Clinical Presentation

Patients with ATS typically present in the 2nd decade with episodes of weakness. These episodes of weakness are most commonly associated with low potassium but can also occur with normal and high potassium levels. Weakness tends to occur in the axial and leg muscles but can affect the whole body from the neck down. Attacks may last hours to days and occasionally weeks. Patients with frequent attacks of weakness may develop axial weakness in later life. 

Cardiac arrhythmias are most commonly noted in the 2nd to 3rd decade and it is important that these patients all have yearly cardiac follow up to monitor for arrhythmias. In a small number of patients these arrhythmias may be fatal and can lead to sudden death. High risk patients may therefore be considered for insertion of an implantable cardioverter-defibrillator.
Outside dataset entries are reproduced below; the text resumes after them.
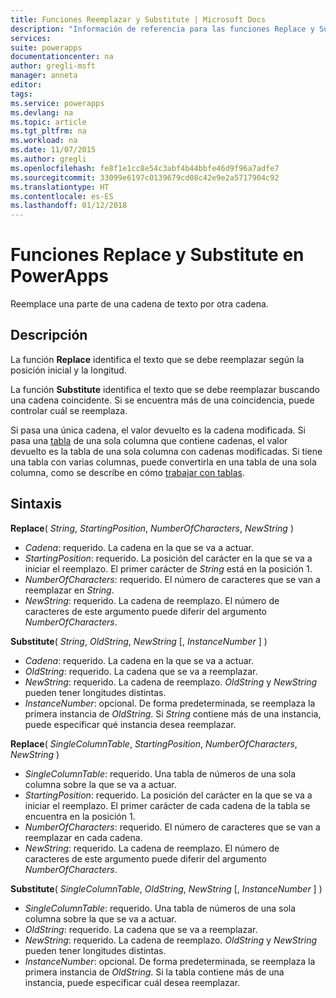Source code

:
```yaml
---
title: Funciones Reemplazar y Substitute | Microsoft Docs
description: "Información de referencia para las funciones Replace y Substitute en PowerApps, incluida la sintaxis"
services: 
suite: powerapps
documentationcenter: na
author: gregli-msft
manager: anneta
editor: 
tags: 
ms.service: powerapps
ms.devlang: na
ms.topic: article
ms.tgt_pltfrm: na
ms.workload: na
ms.date: 11/07/2015
ms.author: gregli
ms.openlocfilehash: fe8f1e1cc8e54c3abf4b44bbfe46d9f96a7adfe7
ms.sourcegitcommit: 33099e6197c0139679cd08c42e9e2a5717904c92
ms.translationtype: HT
ms.contentlocale: es-ES
ms.lasthandoff: 01/12/2018
---
```

# <a name="replace-and-substitute-functions-in-powerapps"></a>Funciones Replace y Substitute en PowerApps
Reemplace una parte de una cadena de texto por otra cadena.

## <a name="description"></a>Descripción
La función **Replace** identifica el texto que se debe reemplazar según la posición inicial y la longitud.  

La función **Substitute** identifica el texto que se debe reemplazar buscando una cadena coincidente.  Si se encuentra más de una coincidencia, puede controlar cuál se reemplaza.

Si pasa una única cadena, el valor devuelto es la cadena modificada.  Si pasa una [tabla](../working-with-tables.md) de una sola columna que contiene cadenas, el valor devuelto es la tabla de una sola columna con cadenas modificadas. Si tiene una tabla con varias columnas, puede convertirla en una tabla de una sola columna, como se describe en cómo [trabajar con tablas](../working-with-tables.md).

## <a name="syntax"></a>Sintaxis
**Replace**( *String*, *StartingPosition*, *NumberOfCharacters*, *NewString* )

* *Cadena*: requerido. La cadena en la que se va a actuar.
* *StartingPosition*: requerido.  La posición del carácter en la que se va a iniciar el reemplazo. El primer carácter de *String* está en la posición 1.
* *NumberOfCharacters*: requerido.  El número de caracteres que se van a reemplazar en *String*.
* *NewString*: requerido.  La cadena de reemplazo. El número de caracteres de este argumento puede diferir del argumento *NumberOfCharacters*.

**Substitute**( *String*, *OldString*, *NewString* [, *InstanceNumber* ] )

* *Cadena*: requerido. La cadena en la que se va a actuar.
* *OldString*: requerido.  La cadena que se va a reemplazar.
* *NewString*: requerido.  La cadena de reemplazo. *OldString* y *NewString* pueden tener longitudes distintas.
* *InstanceNumber*: opcional. De forma predeterminada, se reemplaza la primera instancia de *OldString*. Si *String* contiene más de una instancia, puede especificar qué instancia desea reemplazar.

**Replace**( *SingleColumnTable*, *StartingPosition*, *NumberOfCharacters*, *NewString* )

* *SingleColumnTable*: requerido. Una tabla de números de una sola columna sobre la que se va a actuar.
* *StartingPosition*: requerido.  La posición del carácter en la que se va a iniciar el reemplazo.  El primer carácter de cada cadena de la tabla se encuentra en la posición 1.
* *NumberOfCharacters*: requerido.  El número de caracteres que se van a reemplazar en cada cadena.
* *NewString*: requerido.  La cadena de reemplazo. El número de caracteres de este argumento puede diferir del argumento *NumberOfCharacters*.

**Substitute**( *SingleColumnTable*, *OldString*, *NewString* [, *InstanceNumber* ] )

* *SingleColumnTable*: requerido. Una tabla de números de una sola columna sobre la que se va a actuar.
* *OldString*: requerido.  La cadena que se va a reemplazar.
* *NewString*: requerido.  La cadena de reemplazo. *OldString* y *NewString* pueden tener longitudes distintas.
* *InstanceNumber*: opcional. De forma predeterminada, se reemplaza la primera instancia de *OldString*. Si la tabla contiene más de una instancia, puede especificar cuál desea reemplazar.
The majority of patients with ATS have distinctive facial features and skeletal changes. The most common changes are micrognathia and clinodactyly. Patients may also have low set ears, hypertelorism, short stature, small hands and feet and dental changes. 

Patients frequently have all 3 features of ATS described but it is increasingly being recognised that patients with milder disease may have only 1 or 2 of the characteristic triad of features. 

Genetic Diagnosis

ATS is associated with mutations in the potassium channel gene, KCNJ2. Around 30-40% of patients however may not have a genetic cause identified but to date no other causative gene has been identified. KCNJ2 is ubiquitously expressed which is why patients not only have muscle symptoms but also cardiac, skin and skeletal symptoms. 

ATS is dominantly inherited and therefore offspring have a 50% chance of inheriting the condition.